* EXERCISE OBJECTIVE
Working through the lines below, return each one that holds "SkyFileItem".

───── RECORDS SHOWN

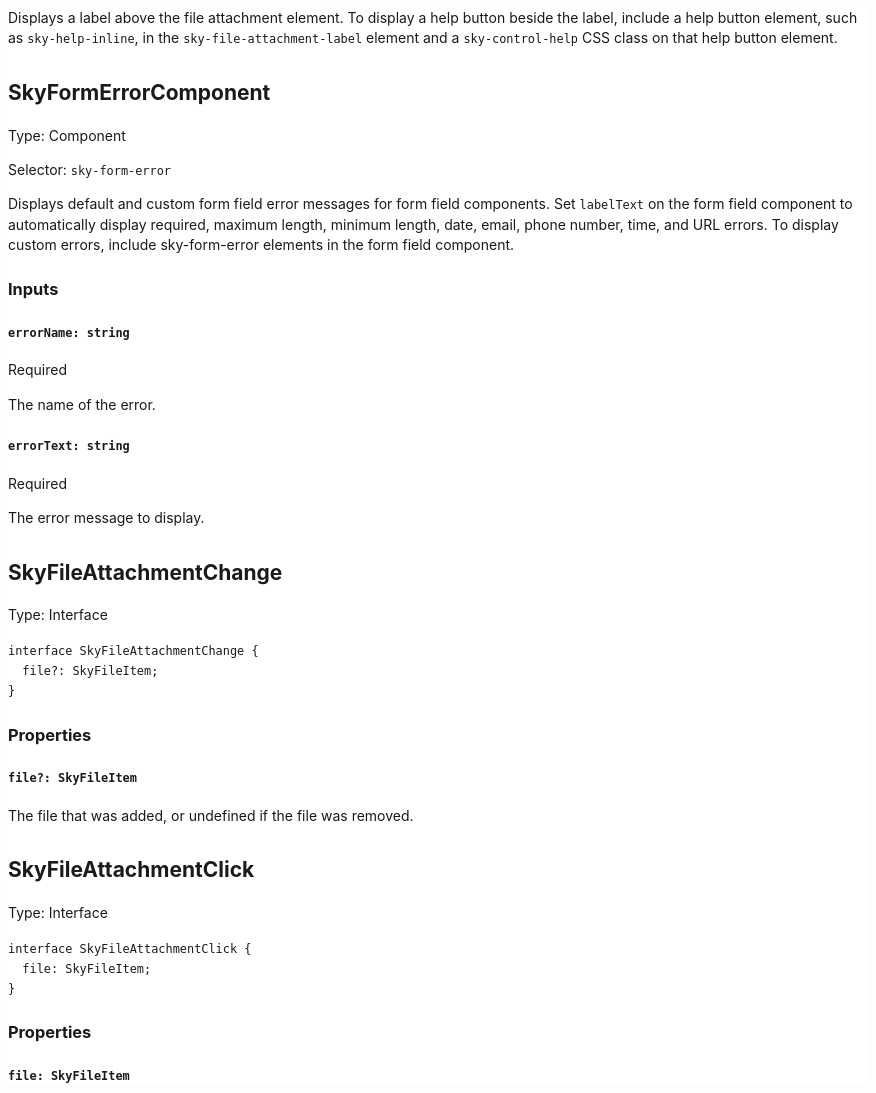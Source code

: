 Displays a label above the file attachment element. To display a help button beside the label, include a help button element, such as `sky-help-inline`, in the `sky-file-attachment-label` element and a `sky-control-help` CSS class on that help button element.

 SkyFormErrorComponent
----------------------

Type: Component

Selector: `sky-form-error`

Displays default and custom form field error messages for form field components. Set `labelText` on the form field component to automatically display required, maximum length, minimum length, date, email, phone number, time, and URL errors. To display custom errors, include sky-form-error elements in the form field component.

### Inputs

#### `errorName: string`

Required

The name of the error.

#### `errorText: string`

Required

The error message to display.

 SkyFileAttachmentChange
------------------------

Type: Interface

    interface SkyFileAttachmentChange {
      file?: SkyFileItem;
    }

### Properties

#### `file?: SkyFileItem`

The file that was added, or undefined if the file was removed.

 SkyFileAttachmentClick
-----------------------

Type: Interface

    interface SkyFileAttachmentClick {
      file: SkyFileItem;
    }

### Properties

#### `file: SkyFileItem`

──────────

* RESPONSE
      file?: SkyFileItem;
#### `file?: SkyFileItem`
      file: SkyFileItem;
#### `file: SkyFileItem`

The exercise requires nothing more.